All Things Must Pass

Brandon Reed

Brandon Reed

By Brandon Reed
Posted in Columns 10/22/10

If you haven’t had the opportunity to see the new documentary “Petty Blue”, you really should.

While if focuses mainly on Richard Petty, it tells the story of the Petty racing dynasty, good, bad and ugly.

One of the most heart rendering moments of the video is when they reach the story of Adam Petty, Kyle’s son, who was lost to us in a crash on May 12, 2000.

It was  on that day that the sports world lost something special.

I can still remember where I was on that day. I had just gotten home from doing my morning air shift at WMLB, a now defunct radio station in Cumming, Georgia. A friend of mine telephoned with the terrible news that Adam  had been killed that morning in a practice crash at New Hampshire International Raceway. Adam was 19 years old.

When you’re involved in automobile racing, you have to come to terms with the fact that you exist in a very fragile universe. At any moment, it can all come crashing down around you. It’s a part of the sport that makes you hate it, no matter how involved you may be.

I first met Adam at Peach State Speedway, now known as Gresham Motorsports Park, in Jefferson, Georgia. He made his professional debut at the Jefferson track on April 11, 1998. My grandfather and I were at the track the day before, and made our way down into the pit area to try to meet Adam.

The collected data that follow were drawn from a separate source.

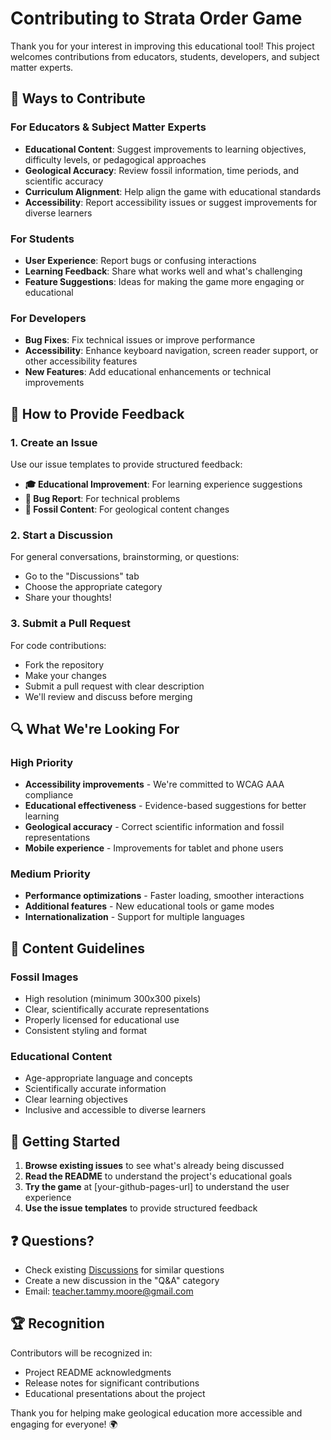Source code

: # Contributing to Strata Order Game

Thank you for your interest in improving this educational tool! This project welcomes contributions from educators, students, developers, and subject matter experts.

## 🎯 Ways to Contribute

### For Educators & Subject Matter Experts
- **Educational Content**: Suggest improvements to learning objectives, difficulty levels, or pedagogical approaches
- **Geological Accuracy**: Review fossil information, time periods, and scientific accuracy
- **Curriculum Alignment**: Help align the game with educational standards
- **Accessibility**: Report accessibility issues or suggest improvements for diverse learners

### For Students
- **User Experience**: Report bugs or confusing interactions
- **Learning Feedback**: Share what works well and what's challenging
- **Feature Suggestions**: Ideas for making the game more engaging or educational

### For Developers
- **Bug Fixes**: Fix technical issues or improve performance
- **Accessibility**: Enhance keyboard navigation, screen reader support, or other accessibility features
- **New Features**: Add educational enhancements or technical improvements

## 📝 How to Provide Feedback

### 1. Create an Issue
Use our issue templates to provide structured feedback:
- **🎓 Educational Improvement**: For learning experience suggestions
- **🐛 Bug Report**: For technical problems
- **🦕 Fossil Content**: For geological content changes

### 2. Start a Discussion
For general conversations, brainstorming, or questions:
- Go to the "Discussions" tab
- Choose the appropriate category
- Share your thoughts!

### 3. Submit a Pull Request
For code contributions:
- Fork the repository
- Make your changes
- Submit a pull request with clear description
- We'll review and discuss before merging

## 🔍 What We're Looking For

### High Priority
- **Accessibility improvements** - We're committed to WCAG AAA compliance
- **Educational effectiveness** - Evidence-based suggestions for better learning
- **Geological accuracy** - Correct scientific information and fossil representations
- **Mobile experience** - Improvements for tablet and phone users

### Medium Priority
- **Performance optimizations** - Faster loading, smoother interactions
- **Additional features** - New educational tools or game modes
- **Internationalization** - Support for multiple languages

## 🎨 Content Guidelines

### Fossil Images
- High resolution (minimum 300x300 pixels)
- Clear, scientifically accurate representations
- Properly licensed for educational use
- Consistent styling and format

### Educational Content
- Age-appropriate language and concepts
- Scientifically accurate information
- Clear learning objectives
- Inclusive and accessible to diverse learners

## 🚀 Getting Started

1. **Browse existing issues** to see what's already being discussed
2. **Read the README** to understand the project's educational goals
3. **Try the game** at [your-github-pages-url] to understand the user experience
4. **Use the issue templates** to provide structured feedback

## ❓ Questions?

- Check existing [Discussions](../../discussions) for similar questions
- Create a new discussion in the "Q&A" category
- Email: teacher.tammy.moore@gmail.com

## 🏆 Recognition

Contributors will be recognized in:
- Project README acknowledgments
- Release notes for significant contributions
- Educational presentations about the project

Thank you for helping make geological education more accessible and engaging for everyone! 🌍
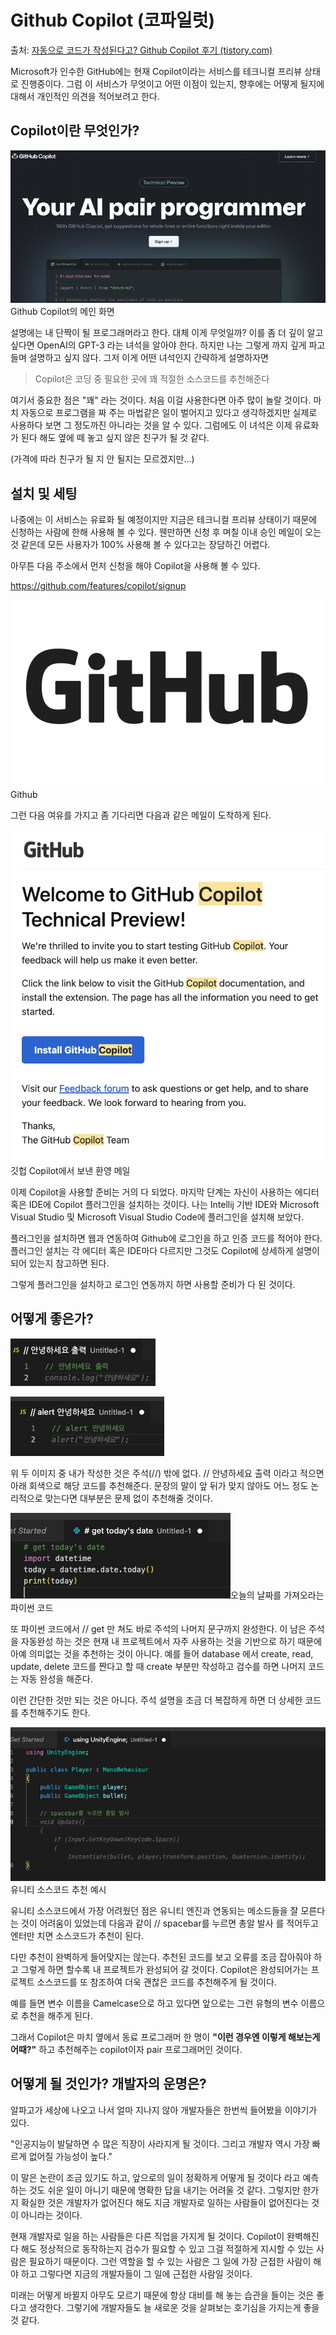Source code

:# Github Copilot (코파일럿)

출처: [자동으로 코드가 작성된다고? Github Copilot 후기 (tistory.com)](https://rodpold.tistory.com/16)



Microsoft가 인수한 GitHub에는 현재 Copilot이라는 서비스를 테크니컬 프리뷰 상태로 진행중이다. 그럼 이 서비스가 무엇이고 어떤 이점이 있는지, 향후에는 어떻게 될지에 대해서 개인적인 의견을 적어보려고 한다.

## Copilot이란 무엇인가?

![img](.\Images\Copilot_img_01.png)Github Copilot의 메인 화면

 

설명에는 내 단짝이 될 프로그래머라고 한다. 대체 이게 무엇일까? 이를 좀 더 깊이 알고 싶다면 OpenAI의 GPT-3 라는 녀석을 알아야 한다. 하지만 나는 그렇게 까지 깊게 파고들며 설명하고 싶지 않다. 그저 이게 어떤 녀석인지 간략하게 설명하자면

 

> Copilot은 코딩 중 필요한 곳에 꽤 적절한 소스코드를 추천해준다

 

 

여기서 중요한 점은 "꽤" 라는 것이다. 처음 이걸 사용한다면 아주 많이 놀랄 것이다. 마치 자동으로 프로그램을 짜 주는 마법같은 일이 벌어지고 있다고 생각하겠지만 실제로 사용하다 보면 그 정도까진 아니라는 것을 알 수 있다. 그럼에도 이 녀석은 이제 유료화가 된다 해도 옆에 떼 놓고 싶지 않은 친구가 될 것 같다.

(가격에 따라 친구가 될 지 안 될지는 모르겠지만...)



## 설치 및 세팅

나중에는 이 서비스는 유료화 될 예정이지만 지금은 테크니컬 프리뷰 상태이기 때문에 신청하는 사람에 한해 사용해 볼 수 있다. 웬만하면 신청 후 며칠 이내 승인 메일이 오는 것 같은데 모든 사용자가 100% 사용해 볼 수 있다고는 장담하긴 어렵다.



아무튼 다음 주소에서 먼저 신청을 해야 Copilot을 사용해 볼 수 있다.



https://github.com/features/copilot/signup

![img](.\Images\Copilot_img_02.png)Github

 

그런 다음 여유를 가지고 좀 기다리면 다음과 같은 메일이 도착하게 된다.



![img](.\Images\Copilot_img_03.png)깃헙 Copilot에서 보낸 환영 메일

 

이제 Copilot을 사용할 준비는 거의 다 되었다. 마지막 단계는 자신이 사용하는 에디터 혹은 IDE에 Copilot 플러그인을 설치하는 것이다. 나는 Intellij 기반 IDE와 Microsoft Visual Studio 및 Microsoft Visual Studio Code에 플러그인을 설치해 보았다.



플러그인을 설치하면 웹과 연동하여 Github에 로그인을 하고 인증 코드를 적어야 한다. 플러그인 설치는 각 에디터 혹은 IDE마다 다르지만 그것도 Copilot에 상세하게 설명이 되어 있는지 참고하면 된다.



그렇게 플러그인을 설치하고 로그인 연동까지 하면 사용할 준비가 다 된 것이다.





## 어떻게 좋은가?

![img](.\Images\Copilot_img_04.png)

![img](.\Images\Copilot_img_05.png)

위 두 이미지 중 내가 작성한 것은 주석(//) 밖에 없다. // 안녕하세요 출력 이라고 적으면 아래 회색으로 해당 코드를 추천해준다. 문장의 말이 앞 뒤가 맞지 않아도 어느 정도 논리적으로 맞는다면 대부분은 문제 없이 추천해줄 것이다.



![img](.\Images\Copilot_img_06.png)오늘의 날짜를 가져오라는 파이썬 코드

 

또 파이썬 코드에서 // get 만 쳐도 바로 주석의 나머지 문구까지 완성한다. 이 남은 주석을 자동완성 하는 것은 현재 내 프로젝트에서 자주 사용하는 것을 기반으로 하기 때문에 아예 의미없는 것을 추천하는 것이 아니다. 예를 들어 database 에서 create, read, update, delete 코드를 짠다고 할 때 create 부분만 작성하고 검수를 하면 나머지 코드는 자동 완성을 해준다.



이런 간단한 것만 되는 것은 아니다. 주석 설명을 조금 더 복잡하게 하면 더 상세한 코드를 추천해주기도 한다.



![img](.\Images\Copilot_img_07.png)유니티 소스코드 추천 예시

 

유니티 소스코드에서 가장 어려웠던 점은 유니티 엔진과 연동되는 메소드들을 잘 모른다는 것이 어려움이 있었는데 다음과 같이 // spacebar를 누르면 총알 발사 를 적어두고 엔터만 치면 소스코드가 추천이 된다.



다만 추천이 완벽하게 들어맞지는 않는다. 추천된 코드를 보고 오류를 조금 잡아줘야 하고 그렇게 하면 할수록 내 프로젝트가 완성되어 갈 것이다. Copilot은 완성되어가는 프로젝트 소스코드를 또 참조하여 더욱 괜찮은 코드를 추천해주게 될 것이다.



예를 들면 변수 이름을 Camelcase으로 하고 있다면 앞으로는 그런 유형의 변수 이름으로 추천을 해주게 된다.



그래서 Copilot은 마치 옆에서 동료 프로그래머 한 명이 **"이런 경우엔 이렇게 해보는게 어때?"** 하고 추천해주는 copilot이자 pair 프로그래머인 것이다.



## 어떻게 될 것인가? 개발자의 운명은?



알파고가 세상에 나오고 나서 얼마 지나지 않아 개발자들은 한번씩 들어봤을 이야기가 있다.



"인공지능이 발달하면 수 많은 직장이 사라지게 될 것이다. 그리고 개발자 역시 가장 빠르게 없어질 가능성이 높다."

 



이 말은 논란이 조금 있기도 하고, 앞으로의 일이 정확하게 어떻게 될 것이다 라고 예측하는 것도 쉬운 일이 아니기 때문에 명확한 답을 내기는 어려울 것 같다. 그렇지만 한가지 확실한 것은 개발자가 없어진다 해도 지금 개발자로 일하는 사람들이 없어진다는 것이 아니라는 것이다.



현재 개발자로 일을 하는 사람들은 다른 직업을 가지게 될 것이다. Copilot이 완벽해진다 해도 정상적으로 동작하는지 검수가 필요할 수 있고 그걸 적절하게 지시할 수 있는 사람은 필요하기 때문이다. 그런 역할을 할 수 있는 사람은 그 일에 가장 근접한 사람이 해야 하고 그렇다면 지금의 개발자들이 그 일에 근접한 사람일 것이다.



미래는 어떻게 바뀔지 아무도 모르기 때문에 항상 대비를 해 놓는 습관을 들이는 것은 좋다고 생각한다. 그렇기에 개발자들도 늘 새로운 것을 살펴보는 호기심을 가지는게 좋을 것 같다.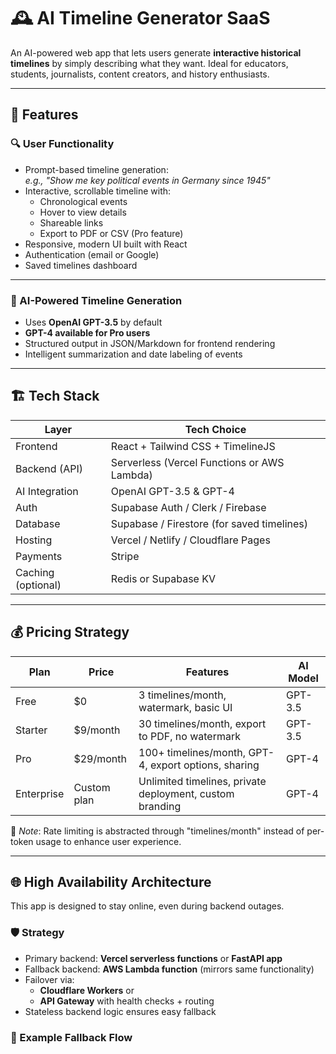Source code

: # 🕰️ AI Timeline Generator SaaS

An AI-powered web app that lets users generate **interactive historical timelines** by simply describing what they want. Ideal for educators, students, journalists, content creators, and history enthusiasts.

---

## 🚀 Features

### 🔍 User Functionality
- Prompt-based timeline generation:  
  _e.g., "Show me key political events in Germany since 1945"_
- Interactive, scrollable timeline with:
  - Chronological events
  - Hover to view details
  - Shareable links
  - Export to PDF or CSV (Pro feature)
- Responsive, modern UI built with React
- Authentication (email or Google)
- Saved timelines dashboard

---

### 🧠 AI-Powered Timeline Generation

- Uses **OpenAI GPT-3.5** by default
- **GPT-4 available for Pro users**
- Structured output in JSON/Markdown for frontend rendering
- Intelligent summarization and date labeling of events

---

## 🏗️ Tech Stack

| Layer              | Tech Choice                          |
|--------------------|--------------------------------------|
| Frontend           | React + Tailwind CSS + TimelineJS    |
| Backend (API)      | Serverless (Vercel Functions or AWS Lambda) |
| AI Integration     | OpenAI GPT-3.5 & GPT-4                |
| Auth               | Supabase Auth / Clerk / Firebase     |
| Database           | Supabase / Firestore (for saved timelines) |
| Hosting            | Vercel / Netlify / Cloudflare Pages  |
| Payments           | Stripe                               |
| Caching (optional) | Redis or Supabase KV                 |

---

## 💰 Pricing Strategy

| Plan       | Price       | Features                                                   | AI Model  |
|------------|-------------|------------------------------------------------------------|-----------|
| Free       | $0          | 3 timelines/month, watermark, basic UI                     | GPT-3.5   |
| Starter    | $9/month    | 30 timelines/month, export to PDF, no watermark            | GPT-3.5   |
| Pro        | $29/month   | 100+ timelines/month, GPT-4, export options, sharing       | GPT-4     |
| Enterprise | Custom plan | Unlimited timelines, private deployment, custom branding   | GPT-4     |

🧠 *Note*: Rate limiting is abstracted through "timelines/month" instead of per-token usage to enhance user experience.

---

## 🌐 High Availability Architecture

This app is designed to stay online, even during backend outages.

### 🛡️ Strategy
- Primary backend: **Vercel serverless functions** or **FastAPI app**
- Fallback backend: **AWS Lambda function** (mirrors same functionality)
- Failover via:
  - **Cloudflare Workers** or
  - **API Gateway** with health checks + routing
- Stateless backend logic ensures easy fallback

### 🔁 Example Fallback Flow

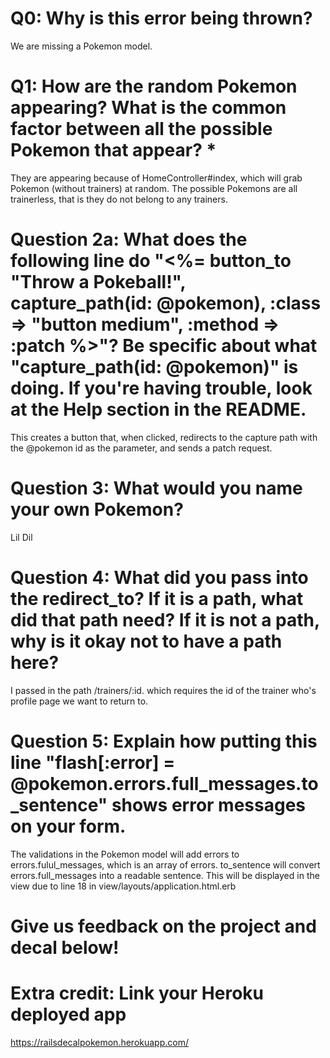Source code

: # Q0: Why is this error being thrown?
We are missing a Pokemon model.
# Q1: How are the random Pokemon appearing? What is the common factor between all the possible Pokemon that appear? *
They are appearing because of HomeController#index, which will grab Pokemon (without trainers) at random. The possible Pokemons are all trainerless, that is they do not belong to any trainers.
# Question 2a: What does the following line do "<%= button_to "Throw a Pokeball!", capture_path(id: @pokemon), :class => "button medium", :method => :patch %>"? Be specific about what "capture_path(id: @pokemon)" is doing. If you're having trouble, look at the Help section in the README.
This creates a button that, when clicked, redirects to the capture path with the @pokemon id as the parameter, and sends a patch request.
# Question 3: What would you name your own Pokemon?
Lil Dil
# Question 4: What did you pass into the redirect_to? If it is a path, what did that path need? If it is not a path, why is it okay not to have a path here?
I passed in the path /trainers/:id. which requires the id of the trainer who's profile page we want to return to.
# Question 5: Explain how putting this line "flash[:error] = @pokemon.errors.full_messages.to_sentence" shows error messages on your form.
The validations in the Pokemon model will add errors to errors.fulul_messages, which is an array of errors. to_sentence will convert errors.full_messages into a readable sentence. This will be displayed in the view due to line 18 in view/layouts/application.html.erb
# Give us feedback on the project and decal below!

# Extra credit: Link your Heroku deployed app
https://railsdecalpokemon.herokuapp.com/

My hair was long back in those days, and I always wore it pulled back in a ponytail. Adam spotted me, saw my hair, and said “Dadgum, your hair is longer than daddy’s!” He asked us to hang on while he went to get his father, Kyle.

We stood there and talked about racing, history, and the future. The next day, Kyle sent a crewman to find my grandfather and I, and brought us down in the pits to hang out with the entire Petty clan before Adam’s big day.

They made us feel like part of the family.

Adam became the first known fourth generation professional athlete in the United States that night. It still fills me with pride that it occurred at my hometown racetrack.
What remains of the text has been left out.